Going on a bit why people like reptiles...
I think as well as our own personal love and reasons for loving reptiles and the likes, we dont get many in this country. certainly not the variety that inhabit the rest of the world!
I still think my gold fish are a amazing and my tropical fish. To think they live in the water in some other country and their here surviving with me!
Reptiles just fascinate me, ive got something that usually lives and thrives in Australia!! wow! LMAO It's just fantastic! (or whatever other country your reps may come from)
But if you want to know why on a more personal level, i love reptiles cause ive always loved dinosaurs!
Thought it was SOOOO amazing how dinosaurs/reptiles hatched out of eggs like birds!
Now i think it's odd that birds hatch out of eggs. lmao


now you know why people think im weird. lol i'll shut up now.
:roll:


----------



## HABU (Mar 21, 2007)

i grew up in the hills of kentucky so i like it all.
p.s no toys. just lizards and a coal pile.


----------



## spider_mad (Mar 8, 2007)

HABU said:


> hey, spidermad, you should have seen the 70's!!:lol2:


I would have thought the 70's was a huge craze for reps as it would be fairly recent in those years. It was probably cheaper then too lol


----------



## HABU (Mar 21, 2007)

spider_mad said:


> I would have thought the 70's was a huge craze for reps as it would be fairly recent in those years. It was probably cheaper then too lol


 i bought green anacondas for $5 a foot. but no products, no books no internet and no popularity.


----------



## spider_mad (Mar 8, 2007)

Jinx said:


> Going on a bit why people like reptiles...
> I think as well as our own personal love and reasons for loving reptiles and the likes, we dont get many in this country. certainly not the variety that inhabit the rest of the world!
> I still think my gold fish are a amazing and my tropical fish. To think they live in the water in some other country and their here surviving with me!
> Reptiles just fascinate me, ive got something that usually lives and thrives in Australia!! wow! LMAO It's just fantastic! (or whatever other country your reps may come from)
> ...


I was reading a magazine on Bulgaria (oh parents bought apartment out there to rent to tourists) and there was an article on the reptiles and amphibians that habit Bulgaria. When it comes to holiday out there I will certainly be having a good dig around. There are many lizards, tree frogs newts and frogs but also snakes. Horned Adder, viper, grass snake,Worm snake (not sure if snake or legless lizard) Eurasian sand boa, leopard snake and aparantly common corn snake.

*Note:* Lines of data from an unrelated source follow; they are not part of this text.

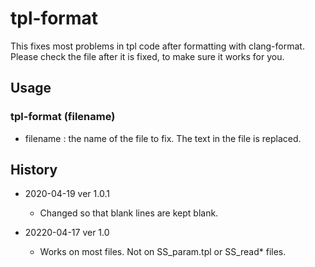 # tpl-format
 This fixes most problems in tpl code after formatting with clang-format. Please check the file after it is fixed, to make sure it works for you.

 ## Usage
 ### tpl-format (filename)
  - filename : the name of the file to fix. The text in the file is replaced.

## History

  - 2020-04-19 ver 1.0.1
    - Changed so that blank lines are kept blank. 

  - 20220-04-17 ver 1.0
    - Works on most files. Not on SS_param.tpl or SS_read* files.
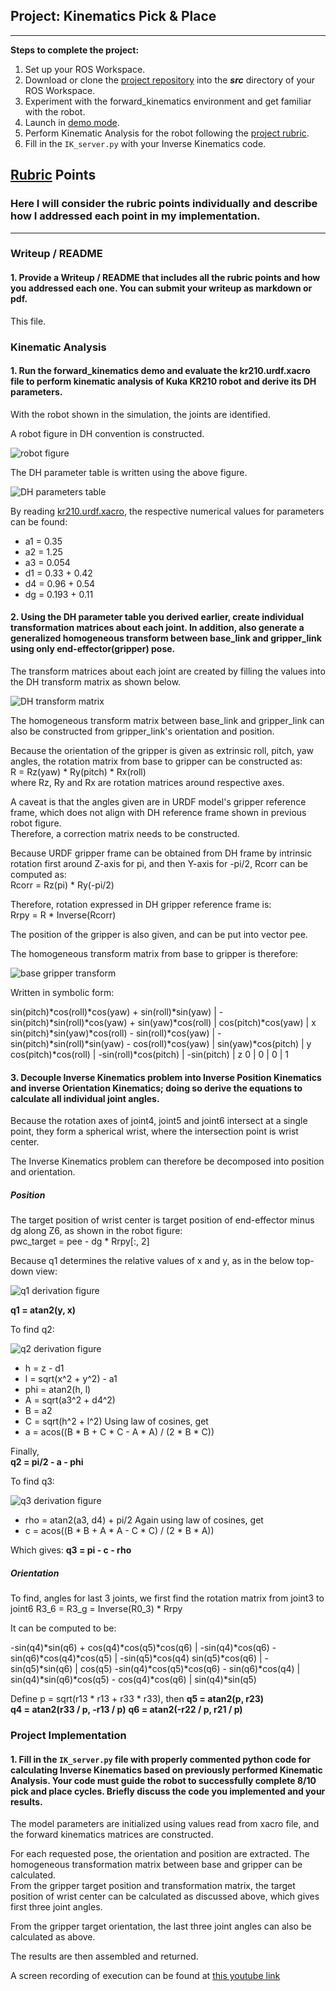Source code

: ## Project: Kinematics Pick & Place

---


**Steps to complete the project:**  


1. Set up your ROS Workspace.
2. Download or clone the [project repository](https://github.com/udacity/RoboND-Kinematics-Project) into the ***src*** directory of your ROS Workspace.  
3. Experiment with the forward_kinematics environment and get familiar with the robot.
4. Launch in [demo mode](https://classroom.udacity.com/nanodegrees/nd209/parts/7b2fd2d7-e181-401e-977a-6158c77bf816/modules/8855de3f-2897-46c3-a805-628b5ecf045b/lessons/91d017b1-4493-4522-ad52-04a74a01094c/concepts/ae64bb91-e8c4-44c9-adbe-798e8f688193).
5. Perform Kinematic Analysis for the robot following the [project rubric](https://review.udacity.com/#!/rubrics/972/view).
6. Fill in the `IK_server.py` with your Inverse Kinematics code. 


[//]: # (Image References)

[robot_figure]: ./misc_images/robot_figure.png
[DH_table]: ./misc_images/DH_table.png
[DH_matrix]: ./misc_images/DH_transform_matrix.png
[base_gripper_transform]: ./misc_images/base_gripper_transform.png
[q1_derivation]: ./misc_images/q1_derivation.png
[q2_derivation]: ./misc_images/q2_derivation.png
[q3_derivation]: ./misc_images/q3_derivation.png

## [Rubric](https://review.udacity.com/#!/rubrics/972/view) Points
### Here I will consider the rubric points individually and describe how I addressed each point in my implementation.  

---
### Writeup / README

#### 1. Provide a Writeup / README that includes all the rubric points and how you addressed each one.  You can submit your writeup as markdown or pdf.  

This file.

### Kinematic Analysis
#### 1. Run the forward_kinematics demo and evaluate the kr210.urdf.xacro file to perform kinematic analysis of Kuka KR210 robot and derive its DH parameters.

With the robot shown in the simulation, the joints are identified.

A robot figure in DH convention is constructed.

![robot figure][robot_figure]

The DH parameter table is written using the above figure.

![DH parameters table][DH_table]

By reading [kr210.urdf.xacro](./kuka_arm/urdf/kr210.urdf.xacro), the respective numerical values for parameters can be found:
* a1 = 0.35
* a2 = 1.25
* a3 = 0.054
* d1 = 0.33 + 0.42
* d4 = 0.96 + 0.54
* dg = 0.193 + 0.11

#### 2. Using the DH parameter table you derived earlier, create individual transformation matrices about each joint. In addition, also generate a generalized homogeneous transform between base_link and gripper_link using only end-effector(gripper) pose.

The transform matrices about each joint are created by filling the values into the DH transform matrix as shown below.

![DH transform matrix][DH_matrix]

The homogeneous transform matrix between base_link and gripper_link can also be constructed from gripper_link's orientation and position.

Because the orientation of the gripper is given as extrinsic roll, pitch, yaw angles, the rotation matrix from base to gripper can be constructed as:    
R = Rz(yaw) * Ry(pitch) * Rx(roll)    
where Rz, Ry and Rx are rotation matrices around respective axes.

A caveat is that the angles given are in URDF model's gripper reference frame, which does not align with DH reference frame shown in previous robot figure.    
Therefore, a correction matrix needs to be constructed.

Because URDF gripper frame can be obtained from DH frame by intrinsic rotation first around Z-axis for pi, and then Y-axis for -pi/2, Rcorr can be computed as:    
Rcorr = Rz(pi) * Ry(-pi/2)

Therefore, rotation expressed in DH gripper reference frame is:    
Rrpy = R * Inverse(Rcorr)

The position of the gripper is also given, and can be put into vector pee.

The homogeneous transform matrix from base to gripper is therefore:

![base gripper transform][base_gripper_transform]

Written in symbolic form:

sin(pitch)*cos(roll)*cos(yaw) + sin(roll)*sin(yaw) | -sin(pitch)*sin(roll)*cos(yaw) + sin(yaw)*cos(roll) | cos(pitch)*cos(yaw) | x
sin(pitch)*sin(yaw)*cos(roll) - sin(roll)*cos(yaw) | -sin(pitch)*sin(roll)*sin(yaw) - cos(roll)*cos(yaw) | sin(yaw)*cos(pitch) | y
cos(pitch)*cos(roll) | -sin(roll)*cos(pitch) | -sin(pitch) | z
0 |  0 | 0 | 1

#### 3. Decouple Inverse Kinematics problem into Inverse Position Kinematics and inverse Orientation Kinematics; doing so derive the equations to calculate all individual joint angles.

Because the rotation axes of joint4, joint5 and joint6 intersect at a single point, they form a spherical wrist, where the intersection point is wrist center.

The Inverse Kinematics problem can therefore be decomposed into position and orientation.

##### Position
The target position of wrist center is target position of end-effector minus dg along Z6, as shown in the robot figure:    
pwc_target = pee - dg * Rrpy[:, 2]

Because q1 determines the relative values of x and y, as in the below top-down view:

![q1 derivation figure][q1_derivation]

**q1 = atan2(y, x)**

To find q2:

![q2 derivation figure][q2_derivation]

* h = z - d1   
* l = sqrt(x^2 + y^2) - a1
* phi = atan2(h, l)
* A = sqrt(a3^2 + d4^2)
* B = a2
* C = sqrt(h^2 + l^2)
Using law of cosines, get
* a = acos((B * B + C * C - A * A) / (2 * B * C))

Finally,    
**q2 = pi/2 - a - phi**

To find q3:

![q3 derivation figure][q3_derivation]

* rho = atan2(a3, d4) + pi/2
Again using law of cosines, get
* c = acos((B * B + A * A - C * C) / (2 * B * A))

Which gives:
**q3 = pi - c - rho**

##### Orientation
To find, angles for last 3 joints, we first find the rotation matrix from joint3 to joint6
R3_6 = R3_g = Inverse(R0_3) * Rrpy

It can be computed to be:

-sin(q4)*sin(q6) + cos(q4)*cos(q5)*cos(q6) | -sin(q4)*cos(q6) - sin(q6)*cos(q4)*cos(q5) | -sin(q5)*cos(q4)
sin(q5)*cos(q6) | -sin(q5)*sin(q6) | cos(q5)
-sin(q4)*cos(q5)*cos(q6) - sin(q6)*cos(q4) | sin(q4)*sin(q6)*cos(q5) - cos(q4)*cos(q6) | sin(q4)*sin(q5)

Define p = sqrt(r13 * r13 + r33 * r33), then
**q5 = atan2(p, r23)**    
**q4 = atan2(r33 / p, -r13 / p)**
**q6 = atan2(-r22 / p, r21 / p)**

### Project Implementation

#### 1. Fill in the `IK_server.py` file with properly commented python code for calculating Inverse Kinematics based on previously performed Kinematic Analysis. Your code must guide the robot to successfully complete 8/10 pick and place cycles. Briefly discuss the code you implemented and your results. 

The model parameters are initialized using values read from xacro file, and the forward kinematics matrices are constructed.

For each requested pose, the orientation and position are extracted. The homogeneous transformation matrix between base and gripper can be calculated.    
From the gripper target position and transformation matrix, the target position of wrist center can be calculated as discussed above, which gives first three joint angles.

From the gripper target orientation, the last three joint angles can also be calculated as above.

The results are then assembled and returned.

A screen recording of execution can be found at [this youtube link](https://youtu.be/4g6uf2Pm1OM)
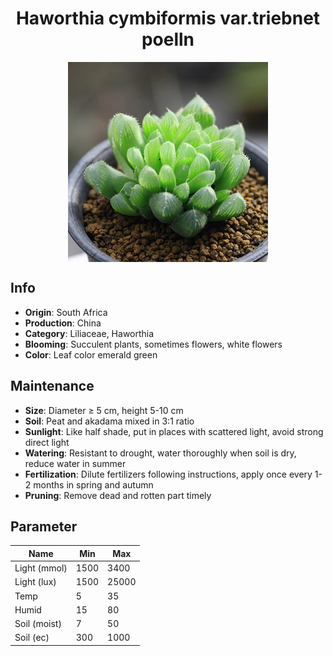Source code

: <h1 align='center'>Haworthia cymbiformis var.triebnet poelln</h1>
<p align="center">
    <img 
        align='center'
        width='320'
        src="../images/haworthia cymbiformis vartriebnet poelln.png" 
        alt='Haworthia cymbiformis var.triebnet poelln' />
</p>

## Info

 - **Origin**: South Africa
 - **Production**: China
 - **Category**: Liliaceae, Haworthia
 - **Blooming**: Succulent plants, sometimes flowers, white flowers
 - **Color**: Leaf color emerald green

## Maintenance

 - **Size**: Diameter ≥ 5 cm, height 5-10 cm
 - **Soil**: Peat and akadama mixed in 3:1 ratio
 - **Sunlight**: Like half shade, put in places with scattered light, avoid strong direct light
 - **Watering**: Resistant to drought, water thoroughly when soil is dry, reduce water in summer
 - **Fertilization**: Dilute fertilizers following instructions,  apply once every 1-2 months in spring and autumn
 - **Pruning**: Remove dead and rotten part timely

## Parameter

| Name         | Min  | Max   |
|--------------|------|-------|
| Light (mmol) | 1500 | 3400  |
| Light (lux)  | 1500 | 25000 |
| Temp         | 5    | 35    |
| Humid        | 15   | 80    |
| Soil (moist) | 7   | 50    |
| Soil (ec)    | 300  | 1000  |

The common corn snake and grass snake can be regularly found in peoples gardens. One thing I would like to know what they mean in the article by Common corn snake is it a new species of (possibly european corn snake) this article has got me very intrigued. Aparantly the Eurasian sand boa is popular pet due to its pattern but rare. Didnt mean to hijack the thread but reading about all these herps got me all giddy. Does anyone know anything about the common corn snake in Europe (Bulgaria)?


----------



## spider_mad (Mar 8, 2007)

Probably very little data in those days not like today keep snakes and hope for the best in those days. I envy the fact that certain parts of US the weather and temps are ideal for certain snakes that artificial heating and heating stats can be done away with and so much cheaper with natural weather.


----------



## NicolaMe (Nov 2, 2006)

My parents have just accepted the fact that I am weird.. I had red bellied Piranhas when i was little as pets, they were so beautiful and they never ever bit me when I had my hand in the tank cleaning them out.....I always wanted a snake or a lizard but they refused, saying when you get a house of your own.......well then I did get a house of my own, unfortunately with a husband in tow...who also didnt like anything not the "norm" but when he left it took me hmmmm all of about 3 months to get the pets i wanted and was interested in....started off with my beloved bearded dragon, i just took on board what the guy in the shop said and muddled through with him, only just in the past year or so have i started buying books on BD's and found that for the best part I am doing good with him.......(except leaving sky sports on for him all day cos he loves football and cricket, didnt say owt in the book about that)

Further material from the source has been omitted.